- Adre Location in Chad
- Coordinates: 13°28′02″N 22°11′48″E﻿ / ﻿13.46722°N 22.19667°E
- Country: Chad
- Region: Ouaddaï Region
- Department: Assoungha
- Sub-Prefecture: Adré
- Elevation: 2,605 ft (794 m)

Population (2008)
- • Total: 12 571
- Time zone: UTC+01:00 (WAT)

= Adré =

Adré (أدري) is the main town of the Assoungha department in the Ouaddaï Region of Chad. It is located very close to Chad's eastern border with Sudan, 400m away. The town is served by Adré Airport.

==History==
The Chadian-Sudanese conflict began on December 23, 2005, when the government of Chad declared a state of war with Sudan and called for the citizens of Chad to mobilize themselves against the "common enemy", by which term the Chadian government referred to Rally for Democracy and Liberty (RDL) militants, who were Chadian rebels backed by the Sudanese government, and Sudanese militiamen. Militants had attacked villages and towns in eastern Chad, stealing cattle, murdering citizens, and burning houses. Over 200,000 refugees from the Darfur region of northwestern Sudan claimed asylum in eastern Chad. Chadian president Idriss Déby accused Sudanese President Omar Hasan Ahmad al-Bashir of trying to "destabilize our country, to drive our people into misery, to create disorder and export the war from Darfur to Chad."

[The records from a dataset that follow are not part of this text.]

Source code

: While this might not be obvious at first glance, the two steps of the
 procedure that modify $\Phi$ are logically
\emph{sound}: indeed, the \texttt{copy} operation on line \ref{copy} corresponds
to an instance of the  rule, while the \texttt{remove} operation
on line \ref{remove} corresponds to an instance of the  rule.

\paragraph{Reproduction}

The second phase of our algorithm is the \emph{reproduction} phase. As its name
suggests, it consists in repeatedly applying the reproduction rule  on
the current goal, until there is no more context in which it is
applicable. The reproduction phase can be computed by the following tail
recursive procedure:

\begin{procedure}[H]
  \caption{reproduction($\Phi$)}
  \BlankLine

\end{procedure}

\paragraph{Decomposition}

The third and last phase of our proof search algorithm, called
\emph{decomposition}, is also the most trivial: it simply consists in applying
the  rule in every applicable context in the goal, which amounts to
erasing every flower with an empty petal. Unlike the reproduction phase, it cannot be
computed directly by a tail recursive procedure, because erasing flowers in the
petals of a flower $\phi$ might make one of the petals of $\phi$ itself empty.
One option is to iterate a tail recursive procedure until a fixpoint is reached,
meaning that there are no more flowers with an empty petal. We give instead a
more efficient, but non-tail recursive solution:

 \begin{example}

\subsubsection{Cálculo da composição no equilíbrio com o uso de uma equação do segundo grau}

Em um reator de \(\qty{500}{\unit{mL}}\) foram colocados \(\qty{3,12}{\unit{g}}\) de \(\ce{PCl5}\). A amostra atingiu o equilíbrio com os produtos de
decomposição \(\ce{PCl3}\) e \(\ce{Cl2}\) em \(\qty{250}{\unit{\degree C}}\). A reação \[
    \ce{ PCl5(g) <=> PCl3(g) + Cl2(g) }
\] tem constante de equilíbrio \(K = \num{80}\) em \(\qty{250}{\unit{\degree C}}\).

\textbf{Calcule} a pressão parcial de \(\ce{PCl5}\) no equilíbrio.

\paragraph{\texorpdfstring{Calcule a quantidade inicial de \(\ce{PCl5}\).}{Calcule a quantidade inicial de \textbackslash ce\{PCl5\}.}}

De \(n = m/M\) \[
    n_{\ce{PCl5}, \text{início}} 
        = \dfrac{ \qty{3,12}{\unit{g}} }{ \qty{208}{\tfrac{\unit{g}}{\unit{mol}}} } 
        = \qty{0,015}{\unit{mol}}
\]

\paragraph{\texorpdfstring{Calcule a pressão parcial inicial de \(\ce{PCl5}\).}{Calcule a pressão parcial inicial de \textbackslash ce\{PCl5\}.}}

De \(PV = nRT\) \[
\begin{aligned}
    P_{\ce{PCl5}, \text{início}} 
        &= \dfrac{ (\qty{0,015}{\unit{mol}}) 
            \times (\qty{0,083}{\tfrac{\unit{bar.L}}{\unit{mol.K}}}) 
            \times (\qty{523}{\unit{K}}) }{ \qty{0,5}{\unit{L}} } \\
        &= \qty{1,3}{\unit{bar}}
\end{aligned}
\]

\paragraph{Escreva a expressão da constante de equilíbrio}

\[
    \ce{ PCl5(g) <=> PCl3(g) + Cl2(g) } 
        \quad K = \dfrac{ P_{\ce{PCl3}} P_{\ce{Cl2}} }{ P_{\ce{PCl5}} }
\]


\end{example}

An attack on Adré led to the deaths of either one hundred rebels or three hundred rebels as CNN reported. The Sudanese government was blamed for the attack, which was the second in the region in three days, but Sudanese foreign ministry spokesman Jamal Mohammed Ibrahim denies any Sudanese involvement. "We are not for any escalation with Chad. We technically deny involvement in Chadian internal affairs." This attack was the final straw that led to the declaration of belligerence by Chad and the alleged deployment of the Chadian airforce into Sudanese airspace, which the Chadian government denied.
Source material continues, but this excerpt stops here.